No era solo su voz. Era su presencia.
Una cercanía inexplicable.
Un reconocimiento que bordeaba lo imposible.

Pero cuando intentó buscar la memoria que respaldara esa sensación, no encontró nada.

Horas después, Lucía salió del hospital acompañada de Adrián. Caminaban despacio por el estacionamiento, ella sosteniendo un bolso casi vacío donde solo llevaba ropa que no recordaba haber visto antes. El aire frío golpeaba su piel sensible, pero no hizo comentario alguno.

Adrián abrió la puerta del auto para ella.
—Voy a manejar despacio, por si acaso te mareas.

Lucía asintió.

El camino transcurrió en silencio. Las calles pasaban frente a sus ojos como fragmentos de una vida ajena: edificios, tiendas, un parque lleno de niños, un grafiti enorme de colores vibrantes. Nada le resultaba familiar, lo cual solo aumentaba su inquietud.

—¿Cómo nos conocimos? —preguntó finalmente.

Adrián apretó el volante un poco más fuerte.

—Nos encontramos hace unos meses. Fue algo casual —respondió evasivo.

Lucía notó cómo su mirada se fijaba demasiado en la carretera.
—¿Éramos… amigos?

—Algo así —respondió él, sin mirar.

La respuesta no la convenció, pero decidió no insistir. Algo dentro de él parecía estar reteniendo mucho más de lo que decía.

El apartamento estaba en el tercer piso de un edificio sin elevador. Las escaleras eran estrechas, el pasillo largo, la pintura de las paredes comenzaba a descascararse en algunos puntos. Adrián abrió la puerta con una llave que colgaba de un llavero de madera tallada.

—Bienvenida —murmuró.

El interior era pequeño pero acogedor. Un sofá gris, una mesa de café con marcas de vasos, una cocina abierta, plantas en distintas macetas, algunas sanas, otras al borde de rendirse. Lucía recorrió el lugar con la mirada, buscando cualquier indicio que despertara un recuerdo. Nada.
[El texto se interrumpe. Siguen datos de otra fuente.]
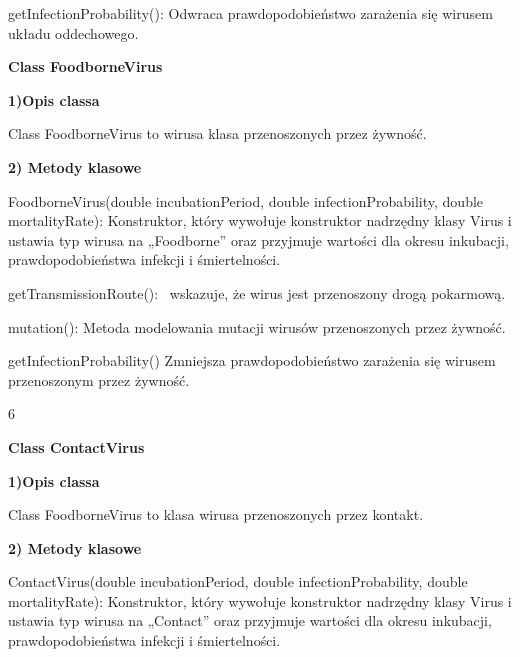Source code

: \documentclass[a4paper]{article}
\begin{document}
\foreignlanguage{polish}{getInfectionProbability(): Odwraca prawdopodobieństwo zarażenia się wirusem układu
oddechowego.}


\bigskip


\bigskip

{\centering
\foreignlanguage{polish}{\textbf{Class FoodborneVirus}}
\par}
\vspace{6pt}
\foreignlanguage{polish}{\textbf{1)Opis classa}}

\foreignlanguage{polish}{Class FoodborneVirus to wirusa klasa przenoszonych przez żywność.}


\bigskip

\foreignlanguage{polish}{\textbf{2) Metody klasowe}}

\foreignlanguage{polish}{FoodborneVirus(double incubationPeriod, double infectionProbability, double mortalityRate):
Konstruktor, który wywołuje konstruktor nadrzędny klasy Virus i ustawia typ wirusa na „Foodborne” oraz przyjmuje
wartości dla okresu inkubacji, prawdopodobieństwa infekcji i śmiertelności.}

\foreignlanguage{polish}{getTransmissionRoute(): \ wskazuje, że wirus jest przenoszony drogą pokarmową.}

\foreignlanguage{polish}{mutation(): Metoda modelowania mutacji wirusów przenoszonych przez żywność.}

\foreignlanguage{polish}{getInfectionProbability() Zmniejsza prawdopodobieństwo zarażenia się wirusem przenoszonym przez
żywność.}


\bigskip

\bigskip
\bigskip
\bigskip
\bigskip
\bigskip
\bigskip
\bigskip
\bigskip
\bigskip
\bigskip
\bigskip
\bigskip
\bigskip
\bigskip

\begin{center}
	6
\end{center}
\newpage
{\centering
\foreignlanguage{polish}{\textbf{Class ContactVirus}}
\par}
\vspace{6pt}
\foreignlanguage{polish}{\textbf{1)Opis classa}}

\foreignlanguage{polish}{Class FoodborneVirus to klasa wirusa przenoszonych przez kontakt.}


\bigskip

\foreignlanguage{polish}{\textbf{2) Metody klasowe}}

\foreignlanguage{polish}{ContactVirus(double incubationPeriod, double infectionProbability, double mortalityRate):
Konstruktor, który wywołuje konstruktor nadrzędny klasy Virus i ustawia typ wirusa na „Contact” oraz przyjmuje wartości
dla okresu inkubacji, prawdopodobieństwa infekcji i śmiertelności.}
\end{document}
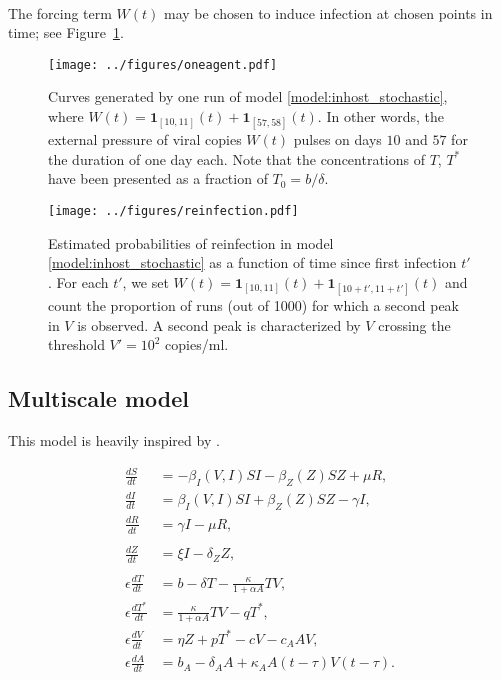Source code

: \documentclass[11pt]{article}
\numberwithin{equation}{subsection}
\begin{document}
    ~

    The forcing term $W(t)$ may be chosen to induce infection at chosen points
    in time; see Figure~\ref{fig:oneagent}.

    \begin{figure}[h!]
    \begin{center}
        \texttt{[image: ../figures/oneagent.pdf]}
    \end{center}
    \caption{
        Curves generated by one run of model \ref{model:inhost_stochastic},
        where $W(t) = \mathbf{1}_{[10, 11]}(t) + \mathbf{1}_{[57, 58]}(t)$. In
        other words, the external pressure of viral copies $W(t)$ pulses on
        days $10$ and $57$ for the duration of one day each. Note that the
        concentrations of $T$, $T^*$ have been presented as a fraction of $T_0
        = b / \delta$.
    }
    \label{fig:oneagent}
    \end{figure}

    \begin{figure}[h!]
    \begin{center}
        \texttt{[image: ../figures/reinfection.pdf]}
    \end{center}
    \caption{
        Estimated probabilities of reinfection in model
        \ref{model:inhost_stochastic} as a function of time since first
        infection $t'$.  For each $t'$, we set $W(t) = \mathbf{1}_{[10,
        11]}(t) + \mathbf{1}_{[10 + t', 11 + t']}(t)$ and count the proportion
        of runs (out of 1000) for which a second peak in $V$ is observed. A
        second peak is characterized by $V$ crossing the threshold $V' = 10^2$
        copies/ml.
    }
    \label{fig:reinfection}
    \end{figure}


    \subsection{Multiscale model} \label{model:multiscale}

    This model is heavily inspired by \cite{wang2022}.

    \begin{align}
        \frac{dS}{dt} &= -\beta_I(V, I) SI - \beta_Z(Z) SZ + \mu R, \\
        \frac{dI}{dt} &= \beta_I(V, I) SI + \beta_Z(Z) SZ - \gamma I, \\
        \frac{dR}{dt} &= \gamma I - \mu R, \\\\
        \frac{dZ}{dt} &= \xi I - \delta_Z Z, \\\\
        \epsilon \frac{dT}{dt} &= b -  \delta T - \frac{\kappa}{1 + \alpha A} TV, \\
        \epsilon \frac{dT^*}{dt} &= \frac{\kappa}{1 + \alpha A} TV - qT^*, \\
        \epsilon \frac{dV}{dt} &= \eta Z + pT^* - cV - c_A AV, \\
        \epsilon \frac{dA}{dt} &= b_A -  \delta_A A + \kappa_A A(t - \tau)V(t - \tau).
    \end{align}
\end{document}
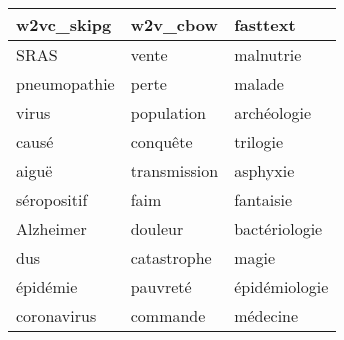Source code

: \begin{tabular}{lll}
\toprule
   w2vc\_skipg &      w2v\_cbow &       fasttext \\
\midrule
         SRAS &         vente &      malnutrie \\
 pneumopathie &         perte &         malade \\
        virus &    population &    archéologie \\
        causé &      conquête &       trilogie \\
        aiguë &  transmission &       asphyxie \\
  séropositif &          faim &      fantaisie \\
    Alzheimer &       douleur &  bactériologie \\
          dus &   catastrophe &          magie \\
     épidémie &      pauvreté &  épidémiologie \\
  coronavirus &      commande &       médecine \\
\bottomrule
\end{tabular}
Adrián dejó sus llaves sobre la mesita de la entrada.
—Puedes usar mi cuarto por ahora. Yo me quedaré en el sillón.

—No tienes que hacerlo —dijo ella—. No quiero molestarte.

—No es molestia. Solo… quiero ayudarte.

Lucía se mordió el labio inferior. Algo en la forma en la que dijo “ayudarte” le provocó un escalofrío, no de miedo, sino de una emoción que no podía poner en palabras.

—Gracias, Adrián.

Él sonrió por primera vez desde que la vio despertar.
Una sonrisa suave, casi tímida.

Esa noche, Lucía se quedó despierta mucho más tiempo del que quiso admitir. Recostada en la cama que supuestamente fue de Adrián, escuchaba los sonidos del apartamento: el murmullo del refrigerador, el ligero crujir de las maderas, y de fondo, la respiración tranquila de Adrián desde el sofá.